_EXTRACTED DATA_.
■ ■ ■ ■ ■ ■ ■

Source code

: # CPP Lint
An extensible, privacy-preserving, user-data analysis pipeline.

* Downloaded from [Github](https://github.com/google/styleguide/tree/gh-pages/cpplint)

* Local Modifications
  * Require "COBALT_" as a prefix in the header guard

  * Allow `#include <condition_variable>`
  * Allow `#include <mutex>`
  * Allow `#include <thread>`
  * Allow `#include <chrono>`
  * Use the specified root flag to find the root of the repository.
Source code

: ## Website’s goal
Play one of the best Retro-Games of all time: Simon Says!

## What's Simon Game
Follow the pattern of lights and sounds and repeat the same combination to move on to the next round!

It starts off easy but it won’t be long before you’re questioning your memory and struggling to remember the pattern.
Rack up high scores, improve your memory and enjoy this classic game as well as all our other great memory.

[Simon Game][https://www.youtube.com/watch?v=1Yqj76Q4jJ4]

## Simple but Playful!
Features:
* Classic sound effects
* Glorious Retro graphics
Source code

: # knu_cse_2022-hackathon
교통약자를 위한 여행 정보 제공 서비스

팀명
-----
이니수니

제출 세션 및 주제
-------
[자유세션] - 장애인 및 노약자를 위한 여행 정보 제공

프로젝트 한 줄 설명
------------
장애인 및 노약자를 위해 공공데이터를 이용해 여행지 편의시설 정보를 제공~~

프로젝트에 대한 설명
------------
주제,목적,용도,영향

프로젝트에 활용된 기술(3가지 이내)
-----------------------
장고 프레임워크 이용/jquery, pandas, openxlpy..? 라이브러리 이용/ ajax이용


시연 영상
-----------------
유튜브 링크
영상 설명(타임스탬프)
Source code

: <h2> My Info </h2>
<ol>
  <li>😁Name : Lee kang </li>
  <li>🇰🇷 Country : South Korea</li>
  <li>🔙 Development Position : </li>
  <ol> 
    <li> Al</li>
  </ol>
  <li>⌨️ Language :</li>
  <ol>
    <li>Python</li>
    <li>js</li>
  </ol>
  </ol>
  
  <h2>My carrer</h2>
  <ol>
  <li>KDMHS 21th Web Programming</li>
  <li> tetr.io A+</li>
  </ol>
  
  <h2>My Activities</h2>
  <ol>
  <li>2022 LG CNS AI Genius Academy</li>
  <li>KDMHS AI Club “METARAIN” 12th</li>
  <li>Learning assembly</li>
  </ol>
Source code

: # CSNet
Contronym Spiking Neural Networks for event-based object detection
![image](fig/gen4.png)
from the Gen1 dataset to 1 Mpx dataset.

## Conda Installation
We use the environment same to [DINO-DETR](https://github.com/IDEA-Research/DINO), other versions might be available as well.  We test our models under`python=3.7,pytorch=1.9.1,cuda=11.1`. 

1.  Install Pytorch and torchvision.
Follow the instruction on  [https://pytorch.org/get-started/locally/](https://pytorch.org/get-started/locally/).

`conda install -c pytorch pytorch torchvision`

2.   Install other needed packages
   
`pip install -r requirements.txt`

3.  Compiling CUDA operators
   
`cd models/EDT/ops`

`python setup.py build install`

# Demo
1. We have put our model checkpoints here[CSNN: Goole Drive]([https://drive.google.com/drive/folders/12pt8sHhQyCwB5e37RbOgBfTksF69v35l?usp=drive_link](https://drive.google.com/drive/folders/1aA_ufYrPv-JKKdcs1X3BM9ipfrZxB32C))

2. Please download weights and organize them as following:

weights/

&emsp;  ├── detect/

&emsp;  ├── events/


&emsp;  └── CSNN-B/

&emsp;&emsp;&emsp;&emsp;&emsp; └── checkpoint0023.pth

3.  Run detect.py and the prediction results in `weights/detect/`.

■ ■ ■ ■ ■ ■ ■

_DESCRIPTION OF THE TASK_.
The answer must contain every line of the material, unchanged.

_OUTPUT FOR THIS EXERCISE_.
Source code

: # CPP Lint
An extensible, privacy-preserving, user-data analysis pipeline.

* Downloaded from [Github](https://github.com/google/styleguide/tree/gh-pages/cpplint)

* Local Modifications
  * Require "COBALT_" as a prefix in the header guard

  * Allow `#include <condition_variable>`
  * Allow `#include <mutex>`
  * Allow `#include <thread>`
  * Allow `#include <chrono>`
  * Use the specified root flag to find the root of the repository.
Source code

: ## Website’s goal
Play one of the best Retro-Games of all time: Simon Says!

## What's Simon Game
Follow the pattern of lights and sounds and repeat the same combination to move on to the next round!

It starts off easy but it won’t be long before you’re questioning your memory and struggling to remember the pattern.
Rack up high scores, improve your memory and enjoy this classic game as well as all our other great memory.

[Simon Game][https://www.youtube.com/watch?v=1Yqj76Q4jJ4]

## Simple but Playful!
Features:
* Classic sound effects
* Glorious Retro graphics
Source code

: # knu_cse_2022-hackathon
교통약자를 위한 여행 정보 제공 서비스

팀명
-----
이니수니

제출 세션 및 주제
-------
[자유세션] - 장애인 및 노약자를 위한 여행 정보 제공

프로젝트 한 줄 설명
------------
장애인 및 노약자를 위해 공공데이터를 이용해 여행지 편의시설 정보를 제공~~

프로젝트에 대한 설명
------------
주제,목적,용도,영향

프로젝트에 활용된 기술(3가지 이내)
-----------------------
장고 프레임워크 이용/jquery, pandas, openxlpy..? 라이브러리 이용/ ajax이용


시연 영상
-----------------
유튜브 링크
영상 설명(타임스탬프)
Source code

: <h2> My Info </h2>
<ol>
  <li>😁Name : Lee kang </li>
  <li>🇰🇷 Country : South Korea</li>
  <li>🔙 Development Position : </li>
  <ol> 
    <li> Al</li>
  </ol>
  <li>⌨️ Language :</li>
  <ol>
    <li>Python</li>
    <li>js</li>
  </ol>
  </ol>
  
  <h2>My carrer</h2>
  <ol>
  <li>KDMHS 21th Web Programming</li>
  <li> tetr.io A+</li>
  </ol>
  
  <h2>My Activities</h2>
  <ol>
  <li>2022 LG CNS AI Genius Academy</li>
  <li>KDMHS AI Club “METARAIN” 12th</li>
  <li>Learning assembly</li>
  </ol>
Source code

: # CSNet
Contronym Spiking Neural Networks for event-based object detection
![image](fig/gen4.png)
from the Gen1 dataset to 1 Mpx dataset.

## Conda Installation
We use the environment same to [DINO-DETR](https://github.com/IDEA-Research/DINO), other versions might be available as well.  We test our models under`python=3.7,pytorch=1.9.1,cuda=11.1`. 

1.  Install Pytorch and torchvision.
Follow the instruction on  [https://pytorch.org/get-started/locally/](https://pytorch.org/get-started/locally/).

`conda install -c pytorch pytorch torchvision`

2.   Install other needed packages
   
`pip install -r requirements.txt`

3.  Compiling CUDA operators
   
`cd models/EDT/ops`

`python setup.py build install`

# Demo
1. We have put our model checkpoints here[CSNN: Goole Drive]([https://drive.google.com/drive/folders/12pt8sHhQyCwB5e37RbOgBfTksF69v35l?usp=drive_link](https://drive.google.com/drive/folders/1aA_ufYrPv-JKKdcs1X3BM9ipfrZxB32C))

2. Please download weights and organize them as following:

weights/

&emsp;  ├── detect/

&emsp;  ├── events/


&emsp;  └── CSNN-B/

&emsp;&emsp;&emsp;&emsp;&emsp; └── checkpoint0023.pth

3.  Run detect.py and the prediction results in `weights/detect/`.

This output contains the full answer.